[INPUT MATERIAL]
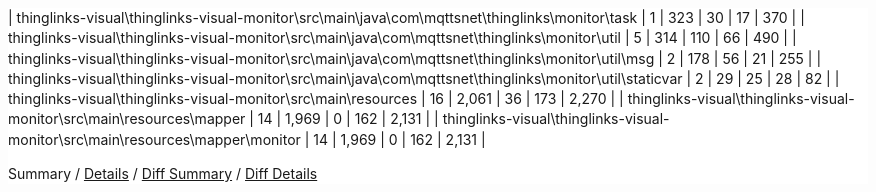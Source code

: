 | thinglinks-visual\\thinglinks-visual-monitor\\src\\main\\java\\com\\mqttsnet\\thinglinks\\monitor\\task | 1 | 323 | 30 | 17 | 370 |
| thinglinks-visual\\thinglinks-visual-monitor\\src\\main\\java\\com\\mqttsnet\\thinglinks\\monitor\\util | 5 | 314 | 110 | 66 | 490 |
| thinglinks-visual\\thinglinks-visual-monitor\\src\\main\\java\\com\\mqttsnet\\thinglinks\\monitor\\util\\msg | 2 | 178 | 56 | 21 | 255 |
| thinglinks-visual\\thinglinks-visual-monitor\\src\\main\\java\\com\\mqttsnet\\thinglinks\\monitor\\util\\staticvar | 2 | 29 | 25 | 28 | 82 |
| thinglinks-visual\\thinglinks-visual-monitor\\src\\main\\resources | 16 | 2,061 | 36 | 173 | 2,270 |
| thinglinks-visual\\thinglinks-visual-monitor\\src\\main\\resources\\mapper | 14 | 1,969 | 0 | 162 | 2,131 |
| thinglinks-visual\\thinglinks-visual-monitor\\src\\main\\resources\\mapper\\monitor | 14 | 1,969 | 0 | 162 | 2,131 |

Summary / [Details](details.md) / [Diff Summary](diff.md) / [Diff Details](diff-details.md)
[/INPUT MATERIAL]
[INPUT MATERIAL]
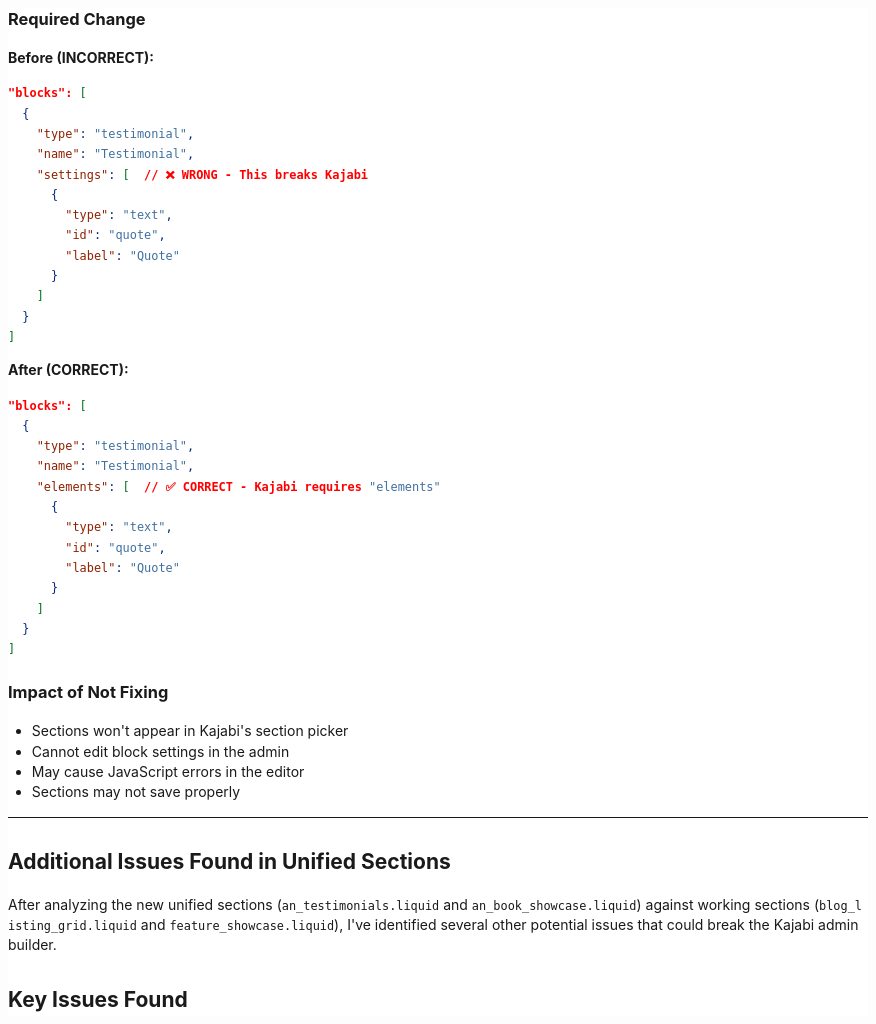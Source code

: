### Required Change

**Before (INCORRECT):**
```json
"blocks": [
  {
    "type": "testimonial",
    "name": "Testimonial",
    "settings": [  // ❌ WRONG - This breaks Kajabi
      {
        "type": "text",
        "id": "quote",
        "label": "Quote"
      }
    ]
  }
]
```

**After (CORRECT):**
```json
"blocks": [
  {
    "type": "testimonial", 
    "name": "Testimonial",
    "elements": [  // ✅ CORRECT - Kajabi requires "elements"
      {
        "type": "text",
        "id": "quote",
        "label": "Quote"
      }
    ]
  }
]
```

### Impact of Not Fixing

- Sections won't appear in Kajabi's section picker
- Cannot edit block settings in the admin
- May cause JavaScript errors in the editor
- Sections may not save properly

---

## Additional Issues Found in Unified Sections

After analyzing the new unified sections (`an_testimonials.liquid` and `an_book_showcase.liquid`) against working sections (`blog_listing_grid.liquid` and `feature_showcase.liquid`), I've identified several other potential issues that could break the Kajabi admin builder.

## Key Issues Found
[/INPUT MATERIAL]
= DESCRIPTION OF THE TASK =
Pick each line holding "main" out of the entries above and return it.

= EXPECTED OUTPUT =
: | thinglinks-visual\\thinglinks-visual-monitor\\src\\main\\java\\com\\mqttsnet\\thinglinks\\monitor\\task | 1 | 323 | 30 | 17 | 370 |
| thinglinks-visual\\thinglinks-visual-monitor\\src\\main\\java\\com\\mqttsnet\\thinglinks\\monitor\\util | 5 | 314 | 110 | 66 | 490 |
| thinglinks-visual\\thinglinks-visual-monitor\\src\\main\\java\\com\\mqttsnet\\thinglinks\\monitor\\util\\msg | 2 | 178 | 56 | 21 | 255 |
| thinglinks-visual\\thinglinks-visual-monitor\\src\\main\\java\\com\\mqttsnet\\thinglinks\\monitor\\util\\staticvar | 2 | 29 | 25 | 28 | 82 |
| thinglinks-visual\\thinglinks-visual-monitor\\src\\main\\resources | 16 | 2,061 | 36 | 173 | 2,270 |
| thinglinks-visual\\thinglinks-visual-monitor\\src\\main\\resources\\mapper | 14 | 1,969 | 0 | 162 | 2,131 |
| thinglinks-visual\\thinglinks-visual-monitor\\src\\main\\resources\\mapper\\monitor | 14 | 1,969 | 0 | 162 | 2,131 |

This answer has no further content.